TASK ITEM – Could you give the records below again exactly as they stand?

Stored items from a collection –
========

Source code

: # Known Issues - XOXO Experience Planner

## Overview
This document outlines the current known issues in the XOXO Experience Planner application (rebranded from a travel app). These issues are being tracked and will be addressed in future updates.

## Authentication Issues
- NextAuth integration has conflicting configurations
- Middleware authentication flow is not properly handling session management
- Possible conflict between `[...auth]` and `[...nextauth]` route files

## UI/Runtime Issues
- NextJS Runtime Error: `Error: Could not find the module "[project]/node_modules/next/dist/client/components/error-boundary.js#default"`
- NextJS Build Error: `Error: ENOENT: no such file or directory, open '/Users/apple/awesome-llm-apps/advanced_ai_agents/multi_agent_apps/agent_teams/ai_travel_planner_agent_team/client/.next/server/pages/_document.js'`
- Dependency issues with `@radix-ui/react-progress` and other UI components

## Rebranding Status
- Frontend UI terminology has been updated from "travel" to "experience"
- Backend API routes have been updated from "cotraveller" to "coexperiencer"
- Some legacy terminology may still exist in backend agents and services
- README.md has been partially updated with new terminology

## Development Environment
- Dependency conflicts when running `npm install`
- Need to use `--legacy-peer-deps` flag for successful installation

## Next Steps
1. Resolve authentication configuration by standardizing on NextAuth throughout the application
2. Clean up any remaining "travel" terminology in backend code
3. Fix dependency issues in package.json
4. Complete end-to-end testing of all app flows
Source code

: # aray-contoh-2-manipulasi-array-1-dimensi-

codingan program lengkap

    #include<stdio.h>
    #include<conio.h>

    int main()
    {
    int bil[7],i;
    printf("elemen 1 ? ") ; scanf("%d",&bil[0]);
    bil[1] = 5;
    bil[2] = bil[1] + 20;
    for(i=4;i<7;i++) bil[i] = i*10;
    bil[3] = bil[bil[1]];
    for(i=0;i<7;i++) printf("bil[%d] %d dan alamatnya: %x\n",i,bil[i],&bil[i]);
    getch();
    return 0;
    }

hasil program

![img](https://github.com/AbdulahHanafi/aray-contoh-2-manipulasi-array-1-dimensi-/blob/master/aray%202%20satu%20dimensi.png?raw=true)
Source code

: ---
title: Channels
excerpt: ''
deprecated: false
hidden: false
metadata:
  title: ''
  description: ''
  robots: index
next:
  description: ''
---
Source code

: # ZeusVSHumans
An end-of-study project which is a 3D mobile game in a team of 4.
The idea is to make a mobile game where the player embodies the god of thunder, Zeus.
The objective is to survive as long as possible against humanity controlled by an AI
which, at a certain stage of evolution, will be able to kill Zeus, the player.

========

TASK OUTPUT –
Source code

: # Known Issues - XOXO Experience Planner

## Overview
This document outlines the current known issues in the XOXO Experience Planner application (rebranded from a travel app). These issues are being tracked and will be addressed in future updates.

## Authentication Issues
- NextAuth integration has conflicting configurations
- Middleware authentication flow is not properly handling session management
- Possible conflict between `[...auth]` and `[...nextauth]` route files

## UI/Runtime Issues
- NextJS Runtime Error: `Error: Could not find the module "[project]/node_modules/next/dist/client/components/error-boundary.js#default"`
- NextJS Build Error: `Error: ENOENT: no such file or directory, open '/Users/apple/awesome-llm-apps/advanced_ai_agents/multi_agent_apps/agent_teams/ai_travel_planner_agent_team/client/.next/server/pages/_document.js'`
- Dependency issues with `@radix-ui/react-progress` and other UI components

## Rebranding Status
- Frontend UI terminology has been updated from "travel" to "experience"
- Backend API routes have been updated from "cotraveller" to "coexperiencer"
- Some legacy terminology may still exist in backend agents and services
- README.md has been partially updated with new terminology

## Development Environment
- Dependency conflicts when running `npm install`
- Need to use `--legacy-peer-deps` flag for successful installation

## Next Steps
1. Resolve authentication configuration by standardizing on NextAuth throughout the application
2. Clean up any remaining "travel" terminology in backend code
3. Fix dependency issues in package.json
4. Complete end-to-end testing of all app flows
Source code

: # aray-contoh-2-manipulasi-array-1-dimensi-

codingan program lengkap

    #include<stdio.h>
    #include<conio.h>

    int main()
    {
    int bil[7],i;
    printf("elemen 1 ? ") ; scanf("%d",&bil[0]);
    bil[1] = 5;
    bil[2] = bil[1] + 20;
    for(i=4;i<7;i++) bil[i] = i*10;
    bil[3] = bil[bil[1]];
    for(i=0;i<7;i++) printf("bil[%d] %d dan alamatnya: %x\n",i,bil[i],&bil[i]);
    getch();
    return 0;
    }

hasil program

![img](https://github.com/AbdulahHanafi/aray-contoh-2-manipulasi-array-1-dimensi-/blob/master/aray%202%20satu%20dimensi.png?raw=true)
Source code

: ---
title: Channels
excerpt: ''
deprecated: false
hidden: false
metadata:
  title: ''
  description: ''
  robots: index
next:
  description: ''
---
Source code

: # ZeusVSHumans
An end-of-study project which is a 3D mobile game in a team of 4.
The idea is to make a mobile game where the player embodies the god of thunder, Zeus.
The objective is to survive as long as possible against humanity controlled by an AI
which, at a certain stage of evolution, will be able to kill Zeus, the player.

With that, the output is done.